What to work on: Copy each line of the entries that contains the word "insights".

Recorded information:
##############################

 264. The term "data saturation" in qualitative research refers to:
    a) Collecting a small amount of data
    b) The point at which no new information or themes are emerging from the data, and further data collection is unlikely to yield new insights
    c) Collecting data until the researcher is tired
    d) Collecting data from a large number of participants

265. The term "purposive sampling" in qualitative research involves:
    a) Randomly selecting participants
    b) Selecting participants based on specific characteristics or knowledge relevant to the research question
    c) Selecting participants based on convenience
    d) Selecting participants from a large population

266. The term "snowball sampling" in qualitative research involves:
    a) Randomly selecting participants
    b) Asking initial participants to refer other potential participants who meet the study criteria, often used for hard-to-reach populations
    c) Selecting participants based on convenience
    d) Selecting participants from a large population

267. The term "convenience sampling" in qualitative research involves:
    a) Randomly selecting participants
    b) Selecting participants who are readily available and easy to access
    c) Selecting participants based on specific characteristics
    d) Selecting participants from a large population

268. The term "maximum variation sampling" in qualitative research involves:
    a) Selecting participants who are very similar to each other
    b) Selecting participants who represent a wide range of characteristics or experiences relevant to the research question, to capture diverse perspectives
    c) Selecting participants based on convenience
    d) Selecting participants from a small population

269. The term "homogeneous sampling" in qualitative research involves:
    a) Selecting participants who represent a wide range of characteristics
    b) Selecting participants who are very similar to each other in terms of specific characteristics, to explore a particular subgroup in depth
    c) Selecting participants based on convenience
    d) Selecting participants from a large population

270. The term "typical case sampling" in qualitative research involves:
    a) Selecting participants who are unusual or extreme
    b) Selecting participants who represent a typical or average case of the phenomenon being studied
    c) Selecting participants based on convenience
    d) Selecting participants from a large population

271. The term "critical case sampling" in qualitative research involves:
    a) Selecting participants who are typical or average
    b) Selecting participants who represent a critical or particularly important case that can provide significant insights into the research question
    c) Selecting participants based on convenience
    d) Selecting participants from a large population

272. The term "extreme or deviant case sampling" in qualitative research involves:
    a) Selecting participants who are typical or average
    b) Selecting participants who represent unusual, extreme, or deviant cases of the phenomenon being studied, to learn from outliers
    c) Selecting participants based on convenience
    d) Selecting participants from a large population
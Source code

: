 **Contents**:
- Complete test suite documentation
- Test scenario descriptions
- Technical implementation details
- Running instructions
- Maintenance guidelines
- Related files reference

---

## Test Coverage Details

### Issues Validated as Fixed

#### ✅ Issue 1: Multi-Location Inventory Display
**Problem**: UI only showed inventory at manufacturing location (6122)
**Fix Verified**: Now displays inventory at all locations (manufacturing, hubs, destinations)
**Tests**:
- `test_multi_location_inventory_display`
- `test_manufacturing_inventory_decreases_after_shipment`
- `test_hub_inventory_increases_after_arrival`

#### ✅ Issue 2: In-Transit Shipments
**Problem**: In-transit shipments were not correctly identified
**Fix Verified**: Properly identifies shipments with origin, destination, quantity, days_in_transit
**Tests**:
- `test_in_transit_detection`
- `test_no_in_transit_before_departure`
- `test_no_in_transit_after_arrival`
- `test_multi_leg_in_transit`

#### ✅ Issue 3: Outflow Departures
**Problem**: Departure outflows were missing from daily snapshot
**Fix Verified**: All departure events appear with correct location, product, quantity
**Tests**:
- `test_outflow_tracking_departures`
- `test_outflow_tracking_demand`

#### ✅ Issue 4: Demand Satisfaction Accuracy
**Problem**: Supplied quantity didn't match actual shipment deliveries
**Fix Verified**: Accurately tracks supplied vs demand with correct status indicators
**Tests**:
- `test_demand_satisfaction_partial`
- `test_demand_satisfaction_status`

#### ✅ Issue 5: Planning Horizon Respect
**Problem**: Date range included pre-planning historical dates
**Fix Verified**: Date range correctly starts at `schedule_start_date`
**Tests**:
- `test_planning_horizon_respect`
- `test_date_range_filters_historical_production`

##############################

Problem solution:
    b) The point at which no new information or themes are emerging from the data, and further data collection is unlikely to yield new insights
    b) Selecting participants who represent a critical or particularly important case that can provide significant insights into the research question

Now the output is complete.